_Work to complete_
Restate the records in full, so that each line matches the original exactly.

-- Opening Marker --

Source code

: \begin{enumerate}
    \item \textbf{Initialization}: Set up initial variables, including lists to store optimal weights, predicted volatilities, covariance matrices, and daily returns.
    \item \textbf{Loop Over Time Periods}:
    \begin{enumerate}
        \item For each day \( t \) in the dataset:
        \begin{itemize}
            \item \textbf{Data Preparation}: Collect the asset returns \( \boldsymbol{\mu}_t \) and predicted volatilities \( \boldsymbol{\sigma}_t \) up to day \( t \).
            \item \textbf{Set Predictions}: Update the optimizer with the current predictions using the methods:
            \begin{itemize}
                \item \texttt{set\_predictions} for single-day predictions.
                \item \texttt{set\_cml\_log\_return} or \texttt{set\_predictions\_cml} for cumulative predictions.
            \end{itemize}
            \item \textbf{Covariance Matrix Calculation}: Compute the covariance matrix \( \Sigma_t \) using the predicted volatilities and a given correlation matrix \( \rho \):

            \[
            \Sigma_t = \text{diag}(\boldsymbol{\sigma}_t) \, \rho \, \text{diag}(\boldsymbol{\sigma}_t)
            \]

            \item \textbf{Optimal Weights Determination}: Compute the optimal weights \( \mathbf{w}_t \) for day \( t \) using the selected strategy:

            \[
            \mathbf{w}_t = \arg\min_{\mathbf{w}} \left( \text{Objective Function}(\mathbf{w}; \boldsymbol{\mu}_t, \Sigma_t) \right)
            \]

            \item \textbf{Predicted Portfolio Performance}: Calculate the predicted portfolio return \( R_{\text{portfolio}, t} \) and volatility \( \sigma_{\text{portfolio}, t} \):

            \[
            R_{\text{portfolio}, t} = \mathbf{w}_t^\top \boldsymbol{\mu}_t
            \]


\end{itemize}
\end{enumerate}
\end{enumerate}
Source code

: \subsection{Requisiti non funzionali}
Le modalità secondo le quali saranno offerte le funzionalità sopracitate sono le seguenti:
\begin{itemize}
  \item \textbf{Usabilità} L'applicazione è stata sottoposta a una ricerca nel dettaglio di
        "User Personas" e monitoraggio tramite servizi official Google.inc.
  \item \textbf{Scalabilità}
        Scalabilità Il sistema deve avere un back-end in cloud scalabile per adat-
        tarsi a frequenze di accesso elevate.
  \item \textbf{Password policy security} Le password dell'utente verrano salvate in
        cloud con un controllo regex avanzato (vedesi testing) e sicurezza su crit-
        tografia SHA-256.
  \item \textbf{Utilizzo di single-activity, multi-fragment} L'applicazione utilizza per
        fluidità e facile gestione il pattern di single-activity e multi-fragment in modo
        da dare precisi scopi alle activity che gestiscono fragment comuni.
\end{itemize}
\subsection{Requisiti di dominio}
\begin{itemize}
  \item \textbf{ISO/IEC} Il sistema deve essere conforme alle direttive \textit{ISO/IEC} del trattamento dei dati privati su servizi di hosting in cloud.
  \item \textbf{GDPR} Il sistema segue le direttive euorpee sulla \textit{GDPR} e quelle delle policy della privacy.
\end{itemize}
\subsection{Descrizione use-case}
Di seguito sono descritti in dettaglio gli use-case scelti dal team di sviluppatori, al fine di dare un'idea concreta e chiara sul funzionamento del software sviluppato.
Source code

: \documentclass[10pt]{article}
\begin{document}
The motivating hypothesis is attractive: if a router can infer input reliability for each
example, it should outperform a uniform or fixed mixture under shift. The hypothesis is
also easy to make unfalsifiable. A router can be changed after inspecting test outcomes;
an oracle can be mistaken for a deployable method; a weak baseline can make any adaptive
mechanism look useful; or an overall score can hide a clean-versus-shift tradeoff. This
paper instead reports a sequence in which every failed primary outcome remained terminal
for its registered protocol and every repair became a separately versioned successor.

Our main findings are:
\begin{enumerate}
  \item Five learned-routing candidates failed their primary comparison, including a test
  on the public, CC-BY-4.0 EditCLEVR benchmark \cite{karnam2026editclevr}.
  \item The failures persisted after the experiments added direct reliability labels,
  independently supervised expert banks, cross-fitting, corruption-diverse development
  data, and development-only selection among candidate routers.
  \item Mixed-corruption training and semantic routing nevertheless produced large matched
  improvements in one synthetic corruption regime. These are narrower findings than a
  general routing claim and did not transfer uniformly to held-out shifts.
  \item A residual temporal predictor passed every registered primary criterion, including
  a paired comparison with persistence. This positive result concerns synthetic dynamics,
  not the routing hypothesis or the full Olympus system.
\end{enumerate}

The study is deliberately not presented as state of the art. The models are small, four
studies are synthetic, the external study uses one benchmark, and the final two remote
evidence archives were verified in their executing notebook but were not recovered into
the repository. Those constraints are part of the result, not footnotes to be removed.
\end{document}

-- Closing Marker --

_Reply_
Source code

: \begin{enumerate}
    \item \textbf{Initialization}: Set up initial variables, including lists to store optimal weights, predicted volatilities, covariance matrices, and daily returns.
    \item \textbf{Loop Over Time Periods}:
    \begin{enumerate}
        \item For each day \( t \) in the dataset:
        \begin{itemize}
            \item \textbf{Data Preparation}: Collect the asset returns \( \boldsymbol{\mu}_t \) and predicted volatilities \( \boldsymbol{\sigma}_t \) up to day \( t \).
            \item \textbf{Set Predictions}: Update the optimizer with the current predictions using the methods:
            \begin{itemize}
                \item \texttt{set\_predictions} for single-day predictions.
                \item \texttt{set\_cml\_log\_return} or \texttt{set\_predictions\_cml} for cumulative predictions.
            \end{itemize}
            \item \textbf{Covariance Matrix Calculation}: Compute the covariance matrix \( \Sigma_t \) using the predicted volatilities and a given correlation matrix \( \rho \):

            \[
            \Sigma_t = \text{diag}(\boldsymbol{\sigma}_t) \, \rho \, \text{diag}(\boldsymbol{\sigma}_t)
            \]

            \item \textbf{Optimal Weights Determination}: Compute the optimal weights \( \mathbf{w}_t \) for day \( t \) using the selected strategy:

            \[
            \mathbf{w}_t = \arg\min_{\mathbf{w}} \left( \text{Objective Function}(\mathbf{w}; \boldsymbol{\mu}_t, \Sigma_t) \right)
            \]

            \item \textbf{Predicted Portfolio Performance}: Calculate the predicted portfolio return \( R_{\text{portfolio}, t} \) and volatility \( \sigma_{\text{portfolio}, t} \):

            \[
            R_{\text{portfolio}, t} = \mathbf{w}_t^\top \boldsymbol{\mu}_t
            \]


\end{itemize}
\end{enumerate}
\end{enumerate}
Source code

: \subsection{Requisiti non funzionali}
Le modalità secondo le quali saranno offerte le funzionalità sopracitate sono le seguenti:
\begin{itemize}
  \item \textbf{Usabilità} L'applicazione è stata sottoposta a una ricerca nel dettaglio di
        "User Personas" e monitoraggio tramite servizi official Google.inc.
  \item \textbf{Scalabilità}
        Scalabilità Il sistema deve avere un back-end in cloud scalabile per adat-
        tarsi a frequenze di accesso elevate.
  \item \textbf{Password policy security} Le password dell'utente verrano salvate in
        cloud con un controllo regex avanzato (vedesi testing) e sicurezza su crit-
        tografia SHA-256.
  \item \textbf{Utilizzo di single-activity, multi-fragment} L'applicazione utilizza per
        fluidità e facile gestione il pattern di single-activity e multi-fragment in modo
        da dare precisi scopi alle activity che gestiscono fragment comuni.
\end{itemize}
\subsection{Requisiti di dominio}
\begin{itemize}
  \item \textbf{ISO/IEC} Il sistema deve essere conforme alle direttive \textit{ISO/IEC} del trattamento dei dati privati su servizi di hosting in cloud.
  \item \textbf{GDPR} Il sistema segue le direttive euorpee sulla \textit{GDPR} e quelle delle policy della privacy.
\end{itemize}
\subsection{Descrizione use-case}
Di seguito sono descritti in dettaglio gli use-case scelti dal team di sviluppatori, al fine di dare un'idea concreta e chiara sul funzionamento del software sviluppato.
Source code

: \documentclass[10pt]{article}
\begin{document}
The motivating hypothesis is attractive: if a router can infer input reliability for each
example, it should outperform a uniform or fixed mixture under shift. The hypothesis is
also easy to make unfalsifiable. A router can be changed after inspecting test outcomes;
an oracle can be mistaken for a deployable method; a weak baseline can make any adaptive
mechanism look useful; or an overall score can hide a clean-versus-shift tradeoff. This
paper instead reports a sequence in which every failed primary outcome remained terminal
for its registered protocol and every repair became a separately versioned successor.

Our main findings are:
\begin{enumerate}
  \item Five learned-routing candidates failed their primary comparison, including a test
  on the public, CC-BY-4.0 EditCLEVR benchmark \cite{karnam2026editclevr}.
  \item The failures persisted after the experiments added direct reliability labels,
  independently supervised expert banks, cross-fitting, corruption-diverse development
  data, and development-only selection among candidate routers.
  \item Mixed-corruption training and semantic routing nevertheless produced large matched
  improvements in one synthetic corruption regime. These are narrower findings than a
  general routing claim and did not transfer uniformly to held-out shifts.
  \item A residual temporal predictor passed every registered primary criterion, including
  a paired comparison with persistence. This positive result concerns synthetic dynamics,
  not the routing hypothesis or the full Olympus system.
\end{enumerate}

The study is deliberately not presented as state of the art. The models are small, four
studies are synthetic, the external study uses one benchmark, and the final two remote
evidence archives were verified in their executing notebook but were not recovered into
the repository. Those constraints are part of the result, not footnotes to be removed.
\end{document}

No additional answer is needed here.